I Remember

How much will you remember when you're destined to forget?

Maia Wesley woke up one day as a fifteen year old, and the next as eighteen. Well not exactly, but that's how she remembers it.
What will you do if you have been in a coma for three years and wake up to a world that has moved on without you, while you've stayed behind? How will you cope if you're thrust into an adult world when last time you checked you were a teenager? And how will you rebuild your life when you're destined to forget?
After waking up from a three year long coma Maia Wesley is known as 'Miracle Girl', but little does she know that the biggest struggle has not even begun.


2. Miracle Girl

I immediately shut my eyes again as the bright light emanating from the bulbs on the ceiling blinded my eyes, similar to when you wake up to sunlight pouring into your room. The shock of the light caused me to stop screaming and my hands instinctively flew up to cover my eyes further, my arms struggling against the dull ache I felt all over my body earlier. They felt really stiff, and it was painful to move them.

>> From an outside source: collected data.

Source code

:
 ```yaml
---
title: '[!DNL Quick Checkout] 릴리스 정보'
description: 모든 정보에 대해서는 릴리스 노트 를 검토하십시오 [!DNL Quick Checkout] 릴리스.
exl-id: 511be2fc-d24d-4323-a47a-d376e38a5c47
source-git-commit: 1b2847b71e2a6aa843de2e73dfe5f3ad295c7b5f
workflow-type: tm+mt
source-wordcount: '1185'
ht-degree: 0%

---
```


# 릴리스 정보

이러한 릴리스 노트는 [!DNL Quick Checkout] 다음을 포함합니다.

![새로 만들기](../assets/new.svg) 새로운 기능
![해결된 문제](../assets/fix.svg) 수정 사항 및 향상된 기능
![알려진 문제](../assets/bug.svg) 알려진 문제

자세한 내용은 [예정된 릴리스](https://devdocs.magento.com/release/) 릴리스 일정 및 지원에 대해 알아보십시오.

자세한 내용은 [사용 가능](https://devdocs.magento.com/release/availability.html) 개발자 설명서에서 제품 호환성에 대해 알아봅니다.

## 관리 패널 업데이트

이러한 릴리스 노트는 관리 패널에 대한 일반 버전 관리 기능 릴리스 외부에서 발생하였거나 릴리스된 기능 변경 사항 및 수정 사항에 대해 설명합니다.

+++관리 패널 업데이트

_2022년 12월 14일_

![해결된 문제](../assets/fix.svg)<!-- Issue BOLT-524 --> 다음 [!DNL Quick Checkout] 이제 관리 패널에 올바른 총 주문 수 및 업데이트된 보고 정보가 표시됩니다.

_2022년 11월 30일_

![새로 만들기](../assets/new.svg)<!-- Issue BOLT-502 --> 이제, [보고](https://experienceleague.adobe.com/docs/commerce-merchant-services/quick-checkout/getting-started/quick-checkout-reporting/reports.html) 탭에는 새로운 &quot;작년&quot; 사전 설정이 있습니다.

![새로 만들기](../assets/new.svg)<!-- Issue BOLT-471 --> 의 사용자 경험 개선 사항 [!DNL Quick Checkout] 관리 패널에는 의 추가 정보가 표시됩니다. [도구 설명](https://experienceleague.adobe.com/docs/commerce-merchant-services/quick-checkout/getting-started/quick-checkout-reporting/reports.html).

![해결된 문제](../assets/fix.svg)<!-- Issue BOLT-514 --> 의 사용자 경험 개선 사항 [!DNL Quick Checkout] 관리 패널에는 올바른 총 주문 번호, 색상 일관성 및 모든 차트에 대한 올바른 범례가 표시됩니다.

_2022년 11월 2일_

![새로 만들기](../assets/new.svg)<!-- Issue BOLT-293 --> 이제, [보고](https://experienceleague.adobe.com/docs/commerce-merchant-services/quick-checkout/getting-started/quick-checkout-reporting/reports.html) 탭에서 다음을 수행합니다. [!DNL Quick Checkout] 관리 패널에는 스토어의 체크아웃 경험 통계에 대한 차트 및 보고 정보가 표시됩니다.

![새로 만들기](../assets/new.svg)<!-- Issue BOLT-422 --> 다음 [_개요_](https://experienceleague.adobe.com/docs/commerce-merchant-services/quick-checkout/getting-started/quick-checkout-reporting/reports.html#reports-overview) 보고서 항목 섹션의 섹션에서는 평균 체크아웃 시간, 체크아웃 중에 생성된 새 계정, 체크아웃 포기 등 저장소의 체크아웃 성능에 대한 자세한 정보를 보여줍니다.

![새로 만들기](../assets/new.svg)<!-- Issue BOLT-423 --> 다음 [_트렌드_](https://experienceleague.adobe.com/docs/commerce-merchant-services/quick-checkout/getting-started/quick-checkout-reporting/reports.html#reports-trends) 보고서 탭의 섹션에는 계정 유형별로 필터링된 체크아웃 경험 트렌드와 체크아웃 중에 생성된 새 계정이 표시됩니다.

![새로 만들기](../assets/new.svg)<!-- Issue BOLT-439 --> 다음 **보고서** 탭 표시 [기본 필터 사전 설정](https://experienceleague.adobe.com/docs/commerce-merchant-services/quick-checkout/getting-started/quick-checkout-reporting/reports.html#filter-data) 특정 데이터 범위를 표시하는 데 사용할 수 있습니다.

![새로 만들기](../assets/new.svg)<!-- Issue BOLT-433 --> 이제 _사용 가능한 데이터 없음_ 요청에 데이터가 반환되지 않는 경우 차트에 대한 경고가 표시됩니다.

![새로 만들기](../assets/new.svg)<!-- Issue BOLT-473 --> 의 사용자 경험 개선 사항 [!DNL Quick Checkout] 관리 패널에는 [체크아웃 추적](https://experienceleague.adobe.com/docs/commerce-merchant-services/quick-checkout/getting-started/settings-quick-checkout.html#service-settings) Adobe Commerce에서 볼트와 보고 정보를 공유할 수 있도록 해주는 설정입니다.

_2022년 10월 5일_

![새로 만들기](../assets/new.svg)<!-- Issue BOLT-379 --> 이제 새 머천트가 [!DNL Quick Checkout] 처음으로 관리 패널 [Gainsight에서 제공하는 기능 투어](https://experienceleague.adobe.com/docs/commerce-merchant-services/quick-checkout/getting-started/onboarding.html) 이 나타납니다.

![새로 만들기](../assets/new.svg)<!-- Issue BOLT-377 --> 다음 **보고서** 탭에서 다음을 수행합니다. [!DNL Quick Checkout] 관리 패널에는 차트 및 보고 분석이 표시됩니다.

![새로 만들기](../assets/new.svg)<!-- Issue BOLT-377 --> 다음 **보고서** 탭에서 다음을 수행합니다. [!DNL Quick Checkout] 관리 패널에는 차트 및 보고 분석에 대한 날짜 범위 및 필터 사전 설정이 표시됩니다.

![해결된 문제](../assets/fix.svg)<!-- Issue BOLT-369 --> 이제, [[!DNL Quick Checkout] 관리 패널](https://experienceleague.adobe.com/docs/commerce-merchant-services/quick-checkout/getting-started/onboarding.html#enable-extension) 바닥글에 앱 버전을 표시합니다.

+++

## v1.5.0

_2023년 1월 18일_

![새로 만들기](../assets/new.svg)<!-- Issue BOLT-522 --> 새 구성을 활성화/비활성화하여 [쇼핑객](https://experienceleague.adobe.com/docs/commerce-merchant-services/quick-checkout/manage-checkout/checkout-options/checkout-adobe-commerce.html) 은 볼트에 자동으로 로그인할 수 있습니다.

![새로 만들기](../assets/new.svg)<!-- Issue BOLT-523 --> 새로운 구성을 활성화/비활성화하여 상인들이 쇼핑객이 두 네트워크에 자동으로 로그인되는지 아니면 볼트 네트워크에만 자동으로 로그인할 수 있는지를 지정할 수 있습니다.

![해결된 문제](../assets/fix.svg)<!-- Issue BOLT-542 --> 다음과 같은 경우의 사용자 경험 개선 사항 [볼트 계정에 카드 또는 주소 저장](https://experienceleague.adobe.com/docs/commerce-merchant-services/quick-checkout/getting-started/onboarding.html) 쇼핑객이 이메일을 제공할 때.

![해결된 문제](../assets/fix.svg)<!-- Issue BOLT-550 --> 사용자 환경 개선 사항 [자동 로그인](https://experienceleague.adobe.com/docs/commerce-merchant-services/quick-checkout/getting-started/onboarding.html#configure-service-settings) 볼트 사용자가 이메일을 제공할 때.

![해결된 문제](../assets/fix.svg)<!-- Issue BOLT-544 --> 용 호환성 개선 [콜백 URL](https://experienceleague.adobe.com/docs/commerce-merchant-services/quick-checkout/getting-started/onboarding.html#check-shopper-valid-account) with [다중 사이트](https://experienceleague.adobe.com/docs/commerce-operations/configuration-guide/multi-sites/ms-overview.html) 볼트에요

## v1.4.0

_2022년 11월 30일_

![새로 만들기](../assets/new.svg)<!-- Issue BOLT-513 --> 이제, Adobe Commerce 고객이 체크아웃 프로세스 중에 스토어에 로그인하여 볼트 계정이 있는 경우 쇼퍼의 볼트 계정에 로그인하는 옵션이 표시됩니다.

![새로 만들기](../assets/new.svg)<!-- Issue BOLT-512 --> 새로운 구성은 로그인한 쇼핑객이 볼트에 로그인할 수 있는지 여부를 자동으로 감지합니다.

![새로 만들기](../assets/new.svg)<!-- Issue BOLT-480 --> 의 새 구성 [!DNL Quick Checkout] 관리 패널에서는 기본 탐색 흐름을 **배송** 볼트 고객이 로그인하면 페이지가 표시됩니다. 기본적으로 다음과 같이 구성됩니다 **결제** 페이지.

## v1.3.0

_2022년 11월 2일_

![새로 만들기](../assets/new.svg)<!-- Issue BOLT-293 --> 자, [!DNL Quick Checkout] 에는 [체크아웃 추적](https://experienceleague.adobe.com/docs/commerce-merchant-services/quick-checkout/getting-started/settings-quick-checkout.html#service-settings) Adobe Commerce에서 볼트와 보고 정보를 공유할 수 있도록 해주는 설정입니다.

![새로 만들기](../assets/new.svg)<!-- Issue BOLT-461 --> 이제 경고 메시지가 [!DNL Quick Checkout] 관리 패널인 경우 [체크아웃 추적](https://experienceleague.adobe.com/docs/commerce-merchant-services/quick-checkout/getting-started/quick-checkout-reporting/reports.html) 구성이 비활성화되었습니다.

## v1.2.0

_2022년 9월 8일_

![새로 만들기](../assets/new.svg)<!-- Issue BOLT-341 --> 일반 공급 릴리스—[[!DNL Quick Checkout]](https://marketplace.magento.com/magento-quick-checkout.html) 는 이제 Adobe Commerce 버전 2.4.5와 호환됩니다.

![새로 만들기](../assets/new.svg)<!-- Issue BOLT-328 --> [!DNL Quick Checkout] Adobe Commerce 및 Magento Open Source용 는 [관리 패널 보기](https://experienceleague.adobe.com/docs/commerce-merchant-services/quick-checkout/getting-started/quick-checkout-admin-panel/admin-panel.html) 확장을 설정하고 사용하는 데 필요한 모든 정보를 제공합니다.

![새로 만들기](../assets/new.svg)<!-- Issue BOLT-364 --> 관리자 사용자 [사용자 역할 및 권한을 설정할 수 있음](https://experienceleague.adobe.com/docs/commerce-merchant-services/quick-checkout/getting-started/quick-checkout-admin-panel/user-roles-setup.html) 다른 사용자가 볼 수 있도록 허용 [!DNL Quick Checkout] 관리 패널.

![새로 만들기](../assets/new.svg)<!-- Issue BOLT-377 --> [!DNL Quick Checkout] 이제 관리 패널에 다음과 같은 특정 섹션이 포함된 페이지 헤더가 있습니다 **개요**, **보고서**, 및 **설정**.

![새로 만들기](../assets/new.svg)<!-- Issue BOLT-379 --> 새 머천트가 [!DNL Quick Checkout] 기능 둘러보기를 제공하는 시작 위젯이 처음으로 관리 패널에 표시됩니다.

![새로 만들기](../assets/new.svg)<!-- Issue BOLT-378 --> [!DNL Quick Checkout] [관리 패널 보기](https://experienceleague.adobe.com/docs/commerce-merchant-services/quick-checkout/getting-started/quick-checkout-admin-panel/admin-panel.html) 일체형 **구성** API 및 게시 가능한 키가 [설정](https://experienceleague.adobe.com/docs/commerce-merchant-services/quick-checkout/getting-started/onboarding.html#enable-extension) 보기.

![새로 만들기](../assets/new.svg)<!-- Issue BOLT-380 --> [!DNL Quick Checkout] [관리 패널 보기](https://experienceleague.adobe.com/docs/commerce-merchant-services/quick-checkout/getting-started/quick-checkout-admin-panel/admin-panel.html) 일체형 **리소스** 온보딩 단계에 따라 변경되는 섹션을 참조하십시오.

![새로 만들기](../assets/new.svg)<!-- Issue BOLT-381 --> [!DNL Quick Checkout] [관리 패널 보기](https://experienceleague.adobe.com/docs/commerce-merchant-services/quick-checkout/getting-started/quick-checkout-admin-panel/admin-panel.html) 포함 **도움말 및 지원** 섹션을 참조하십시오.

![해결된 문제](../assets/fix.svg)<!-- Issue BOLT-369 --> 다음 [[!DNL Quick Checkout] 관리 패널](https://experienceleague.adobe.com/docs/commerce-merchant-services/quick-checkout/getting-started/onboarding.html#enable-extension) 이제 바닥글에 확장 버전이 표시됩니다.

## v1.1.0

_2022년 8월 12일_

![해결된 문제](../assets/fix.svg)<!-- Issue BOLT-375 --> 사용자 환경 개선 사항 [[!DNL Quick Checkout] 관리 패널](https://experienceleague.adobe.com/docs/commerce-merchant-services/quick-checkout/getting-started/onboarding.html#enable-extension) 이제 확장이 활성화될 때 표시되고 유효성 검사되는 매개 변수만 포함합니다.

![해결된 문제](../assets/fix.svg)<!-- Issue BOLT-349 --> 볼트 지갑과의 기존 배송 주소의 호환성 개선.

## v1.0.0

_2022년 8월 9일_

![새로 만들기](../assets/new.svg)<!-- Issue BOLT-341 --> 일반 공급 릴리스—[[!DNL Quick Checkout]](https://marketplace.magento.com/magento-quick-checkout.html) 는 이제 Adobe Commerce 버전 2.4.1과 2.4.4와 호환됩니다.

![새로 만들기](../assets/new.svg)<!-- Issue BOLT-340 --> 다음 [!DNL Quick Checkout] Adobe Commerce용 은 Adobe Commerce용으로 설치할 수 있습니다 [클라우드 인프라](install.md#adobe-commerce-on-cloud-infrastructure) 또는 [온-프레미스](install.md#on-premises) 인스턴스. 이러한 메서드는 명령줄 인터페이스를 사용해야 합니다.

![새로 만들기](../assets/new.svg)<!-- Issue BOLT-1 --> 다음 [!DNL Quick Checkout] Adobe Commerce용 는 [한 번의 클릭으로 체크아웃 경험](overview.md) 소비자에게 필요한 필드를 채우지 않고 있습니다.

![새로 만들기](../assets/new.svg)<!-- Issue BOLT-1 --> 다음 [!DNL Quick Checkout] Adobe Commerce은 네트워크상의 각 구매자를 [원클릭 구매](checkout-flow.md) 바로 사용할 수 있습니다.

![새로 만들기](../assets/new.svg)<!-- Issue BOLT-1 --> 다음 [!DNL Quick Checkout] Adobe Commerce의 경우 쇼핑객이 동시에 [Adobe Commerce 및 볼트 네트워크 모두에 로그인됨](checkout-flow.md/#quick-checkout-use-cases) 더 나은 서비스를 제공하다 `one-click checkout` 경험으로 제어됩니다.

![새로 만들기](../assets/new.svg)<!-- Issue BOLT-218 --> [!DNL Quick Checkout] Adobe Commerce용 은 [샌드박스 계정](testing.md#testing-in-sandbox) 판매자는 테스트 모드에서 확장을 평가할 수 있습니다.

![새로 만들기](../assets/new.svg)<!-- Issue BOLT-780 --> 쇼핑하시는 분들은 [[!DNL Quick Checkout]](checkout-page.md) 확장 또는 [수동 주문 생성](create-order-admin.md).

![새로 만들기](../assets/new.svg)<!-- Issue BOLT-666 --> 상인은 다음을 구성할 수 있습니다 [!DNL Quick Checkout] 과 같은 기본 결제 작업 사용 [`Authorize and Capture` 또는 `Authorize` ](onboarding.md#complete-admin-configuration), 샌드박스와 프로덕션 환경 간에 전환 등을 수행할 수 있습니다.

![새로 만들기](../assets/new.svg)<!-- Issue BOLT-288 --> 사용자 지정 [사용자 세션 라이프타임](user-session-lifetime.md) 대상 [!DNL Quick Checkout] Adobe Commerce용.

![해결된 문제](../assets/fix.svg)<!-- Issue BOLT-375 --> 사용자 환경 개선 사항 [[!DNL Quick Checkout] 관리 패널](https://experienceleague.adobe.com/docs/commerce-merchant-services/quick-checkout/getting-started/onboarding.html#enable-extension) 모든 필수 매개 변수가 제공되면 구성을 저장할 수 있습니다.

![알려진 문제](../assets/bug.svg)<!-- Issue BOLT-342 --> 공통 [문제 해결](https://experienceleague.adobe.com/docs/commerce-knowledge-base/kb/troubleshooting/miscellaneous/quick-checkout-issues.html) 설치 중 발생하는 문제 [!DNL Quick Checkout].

"Maia? Maia!" My mother's voice sounded first uncertain, then incredulous. "Call the doctors! Oh my God it's a miracle!" I heard quick footsteps leaving the room and presumed it was just my mother and I left, though I didn't dare to open my eyes again.
I felt pressure next to me on the mattress and the reassuring warmth of my mother's body heat. I could smell her perfume, and it was a welcome, familiar scent. Her soft hands rested on mine, and gently tried to pry my hands away from my eyes.
"Maia? Maia, baby, it's me. Open your eyes, sweetie. It's fine, I'm here."
I opened my mouth to respond and was shocked by how dry it was. I could barely swallow, and my throat felt like sandpaper. "M-Mum." I managed to croak out. "L-Lights. Off. Pl-ease." The words seemed to almost get trapped in my throat, but I managed to get out a relatively comprehensible request. The extra weight on my bed left and I heard the click of the light switch being flicked. The painful pink hue died from my eyelids as darkness enveloped me and I opened them once more. I returned my arms back to my sides as I watched my mother, silhouetted by the faint light coming in through the window in the door, came and knelt next to the bed. She passed me a bottle of water from the side table, and I took it gratefully. The cool water washed down my throat and felt amazing, and with every sip my mouth felt less dry.
"Oh Maia, I've missed you. You have no idea what we've gone through.. Please, please stay this time." Stay this time? What did she mean by that? Did she think I had run away? Just then the door burst open and a doctor came running in with the nurse from earlier in tow.
The nurse switched on the lights and I squeezed my eyes shut again. "Sorry, Miss, but we need the lights on. Your eyes will adjust soon, I promise." I slowly opened them, squinting at the harsh light that filled the room. As my eyes adjusted I could see that next to me was a machine that was the cause of the buzzing, and that I was covered in wires, some of which were hooked up to it. I was in a small room, one wall of which was taken up by the bed I was laying on, the side table and the buzzing and beeping machine. The wall opposite had a door in the middle of it, and I could see the unmistakeable layout of a hospital corridor through the window, with identical doors lining the walls at regular intervals. The rest of the wall was taken up by grey filing cabinets. The wall to left had a small desk with a computer the likes of which I had never seen before on top of it. The walls were painted a sickly, light green and the floor was covered with black tiles. I could see my mother's face as she stared up at me from where she knelt by the bed. Her brown hair was falling out of her bun and she had a considerable amount more wrinkles on her pale face, but she looked ecstatic. I've never seen a bigger smile grace her face and her brown eyes twinkled happily. The nurse was standing next to the door, in her blue uniform, and her blonde hair was pulled into a tight bun. She looked incredulous.
The doctor was standing on the other side of the bed. He was tall, at least six foot, and the navy of the hospital uniform he was wearing complimented his dark skin tone.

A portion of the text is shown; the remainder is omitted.